He was born January 28, 1921, in Ann Arbor, Michigan. [1] The son of Lynne Arthur Hoag (Harvard Medical School, Cornell, and University of Michigan faculty member) and wife Wylma Wood Hoag. He had two sisters, Mary Alice (born 1922) and Elizabeth Ruth (born 1919), a son named Tom and a daughter named Stefanie. His mother and sister Mary (aged 3) died on June 1, 1926, when the Washington Irving was rammed by an oil barge and sunk on the North River. [2] [3]
His interest in astronomy started early on. In 1942 he graduated with a degree in physics from Brown University. Upon graduation he went to work at the Naval Ordnance Laboratory. He received his Ph.D. in Astronomy from Harvard in 1953 under Bart Bok. In 1955, he moved to Arizona to become the director of the Flagstaff Station of the USNO where he worked on several research programs. [1]

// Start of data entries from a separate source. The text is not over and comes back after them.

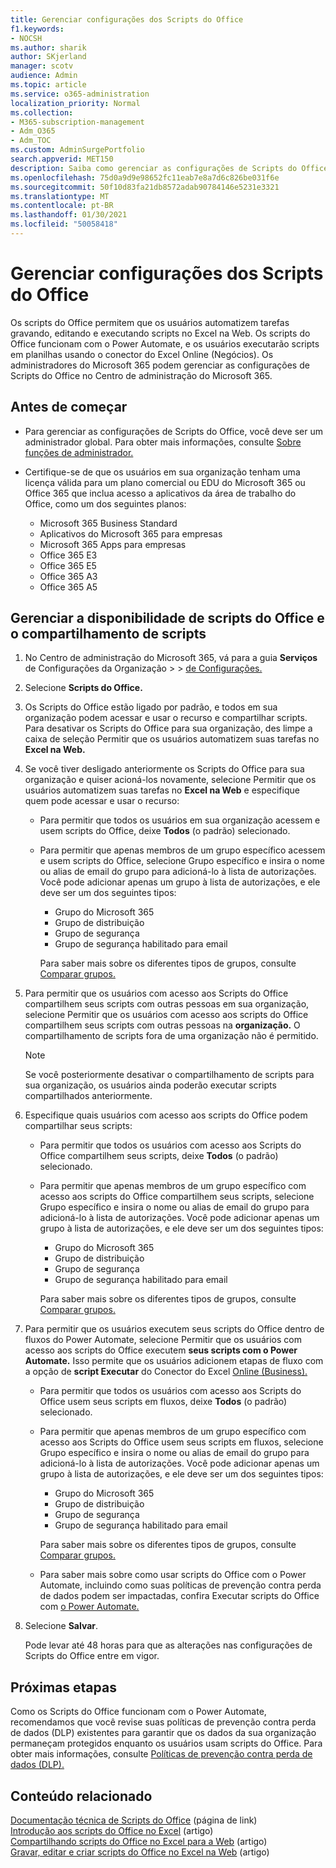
 ```yaml
---
title: Gerenciar configurações dos Scripts do Office
f1.keywords:
- NOCSH
ms.author: sharik
author: SKjerland
manager: scotv
audience: Admin
ms.topic: article
ms.service: o365-administration
localization_priority: Normal
ms.collection:
- M365-subscription-management
- Adm_O365
- Adm_TOC
ms.custom: AdminSurgePortfolio
search.appverid: MET150
description: Saiba como gerenciar as configurações de Scripts do Office para usuários em sua organização.
ms.openlocfilehash: 75d0a9d9e98652fc11eab7e8a7d6c826be031f6e
ms.sourcegitcommit: 50f10d83fa21db8572adab90784146e5231e3321
ms.translationtype: MT
ms.contentlocale: pt-BR
ms.lasthandoff: 01/30/2021
ms.locfileid: "50058418"
---
```

# <a name="manage-office-scripts-settings"></a>Gerenciar configurações dos Scripts do Office

Os scripts do Office permitem que os usuários automatizem tarefas gravando, editando e executando scripts no Excel na Web. Os scripts do Office funcionam com o Power Automate, e os usuários executarão scripts em planilhas usando o conector do Excel Online (Negócios). Os administradores do Microsoft 365 podem gerenciar as configurações de Scripts do Office no Centro de administração do Microsoft 365.

## <a name="before-you-begin"></a>Antes de começar

- Para gerenciar as configurações de Scripts do Office, você deve ser um administrador global. Para obter mais informações, consulte [Sobre funções de administrador.](../add-users/about-admin-roles.md)

- Certifique-se de que os usuários em sua organização tenham uma licença válida para um plano comercial ou EDU do Microsoft 365 ou Office 365 que inclua acesso a aplicativos da área de trabalho do Office, como um dos seguintes planos:

    - Microsoft 365 Business Standard
    - Aplicativos do Microsoft 365 para empresas
    - Microsoft 365 Apps para empresas
    - Office 365 E3
    - Office 365 E5
    - Office 365 A3
    - Office 365 A5

## <a name="manage-availability-of-office-scripts-and-sharing-of-scripts"></a>Gerenciar a disponibilidade de scripts do Office e o compartilhamento de scripts

1. No Centro de administração do Microsoft 365, vá para a guia **Serviços** de Configurações da Organização \>  \> <a href="https://go.microsoft.com/fwlink/p/?linkid=2053743" target="_blank">de Configurações.</a>

2. Selecione **Scripts do Office.**

3. Os Scripts do Office estão ligado por padrão, e todos em sua organização podem acessar e usar o recurso e compartilhar scripts. Para desativar os Scripts do Office para sua organização, des limpe a caixa de seleção Permitir que os usuários automatizem suas tarefas no **Excel na Web.**

4. Se você tiver desligado anteriormente os Scripts do Office para sua organização e quiser acioná-los novamente, selecione Permitir que os usuários automatizem suas tarefas no **Excel na Web** e especifique quem pode acessar e usar o recurso:

    - Para permitir que todos os usuários em sua organização acessem e usem scripts do Office, deixe **Todos** (o padrão) selecionado.

    - Para permitir que apenas membros de um grupo específico acessem e usem scripts do Office, selecione Grupo específico e insira o nome ou alias de email do grupo para adicioná-lo à lista de autorizações. Você pode adicionar apenas um grupo à lista de autorizações, e ele deve ser um dos seguintes tipos:
        - Grupo do Microsoft 365
        - Grupo de distribuição
        - Grupo de segurança
        - Grupo de segurança habilitado para email
    
        Para saber mais sobre os diferentes tipos de grupos, consulte [Comparar grupos.](../create-groups/compare-groups.md)

5. Para permitir que os usuários com acesso aos Scripts do Office compartilhem seus scripts com outras pessoas em sua organização, selecione Permitir que os usuários com acesso aos scripts do Office compartilhem seus scripts com outras pessoas na **organização.** O compartilhamento de scripts fora de uma organização não é permitido.
 
    > [!NOTE]
    > Se você posteriormente desativar o compartilhamento de scripts para sua organização, os usuários ainda poderão executar scripts compartilhados anteriormente.
 
6. Especifique quais usuários com acesso aos scripts do Office podem compartilhar seus scripts:
    
    - Para permitir que todos os usuários com acesso aos Scripts do Office compartilhem seus scripts, deixe **Todos** (o padrão) selecionado.

    - Para permitir que apenas membros de um grupo específico com acesso aos scripts do Office compartilhem seus scripts, selecione Grupo específico e insira o nome ou alias de email do grupo para adicioná-lo à lista de autorizações. Você pode adicionar apenas um grupo à lista de autorizações, e ele deve ser um dos seguintes tipos:
        - Grupo do Microsoft 365
        - Grupo de distribuição
        - Grupo de segurança
        - Grupo de segurança habilitado para email
    
        Para saber mais sobre os diferentes tipos de grupos, consulte [Comparar grupos.](../create-groups/compare-groups.md)

7. Para permitir que os usuários executem seus scripts do Office dentro de fluxos do Power Automate, selecione Permitir que os usuários com acesso aos scripts do Office executem **seus scripts com o Power Automate.** Isso permite que os usuários adicionem etapas de fluxo com a opção de **script Executar** do Conector do Excel [Online (Business).](/connectors/excelonlinebusiness)

    - Para permitir que todos os usuários com acesso aos Scripts do Office usem seus scripts em fluxos, deixe **Todos** (o padrão) selecionado.

    - Para permitir que apenas membros de um grupo específico com acesso aos Scripts do Office usem seus scripts em fluxos, selecione Grupo específico e insira o nome ou alias de email do grupo para adicioná-lo à lista de autorizações. Você pode adicionar apenas um grupo à lista de autorizações, e ele deve ser um dos seguintes tipos:
        - Grupo do Microsoft 365
        - Grupo de distribuição
        - Grupo de segurança
        - Grupo de segurança habilitado para email

        Para saber mais sobre os diferentes tipos de grupos, consulte [Comparar grupos.](../create-groups/compare-groups.md)

    - Para saber mais sobre como usar scripts do Office com o Power Automate, incluindo como suas políticas de prevenção contra perda de dados podem ser impactadas, confira Executar scripts do Office com [o Power Automate.](/office/dev/scripts/develop/power-automate-integration)

8. Selecione **Salvar**.

    Pode levar até 48 horas para que as alterações nas configurações de Scripts do Office entre em vigor.

## <a name="next-steps"></a>Próximas etapas

Como os Scripts do Office funcionam com o Power Automate, recomendamos que você revise suas políticas de prevenção contra perda de dados (DLP) existentes para garantir que os dados da sua organização permaneçam protegidos enquanto os usuários usam scripts do Office. Para obter mais informações, consulte [Políticas de prevenção contra perda de dados (DLP).](/power-automate/prevent-data-loss)

## <a name="related-content"></a>Conteúdo relacionado

[Documentação técnica de Scripts do Office](/office/dev/scripts/) (página de link)\
[Introdução aos scripts do Office no Excel](https://support.microsoft.com/office/9fbe283d-adb8-4f13-a75b-a81c6baf163a) (artigo)\
[Compartilhando scripts do Office no Excel para a Web](https://support.microsoft.com/office/226eddbc-3a44-4540-acfe-fccda3d1122b) (artigo)\
[Gravar, editar e criar scripts do Office no Excel na Web](/office/dev/scripts/tutorials/excel-tutorial) (artigo)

In 1966, he was appointed director of the stellar division of Kitt Peak National Observatory (KPNO), where he helped develop the 4-meter Nicholas U. Mayall Telescope. [1] In 1977, he became director of the Lowell Observatory in Flagstaff, Arizona. He was noted for his work in photoelectric and photographic photometry. Hoag also developed astronomical sites and instruments, and researched quasi-stellar objects. [4] He retired as director of the Lowell Observatory in 1986. He died on July 17, 1999, in Tucson, Arizona. [1]
Asteroid 3225 Hoag, discovered by Carolyn and Eugene Shoemaker, was named after him in December 1985. [4] He also discovered Hoag's Object in 1950, a nearly perfect ring galaxy.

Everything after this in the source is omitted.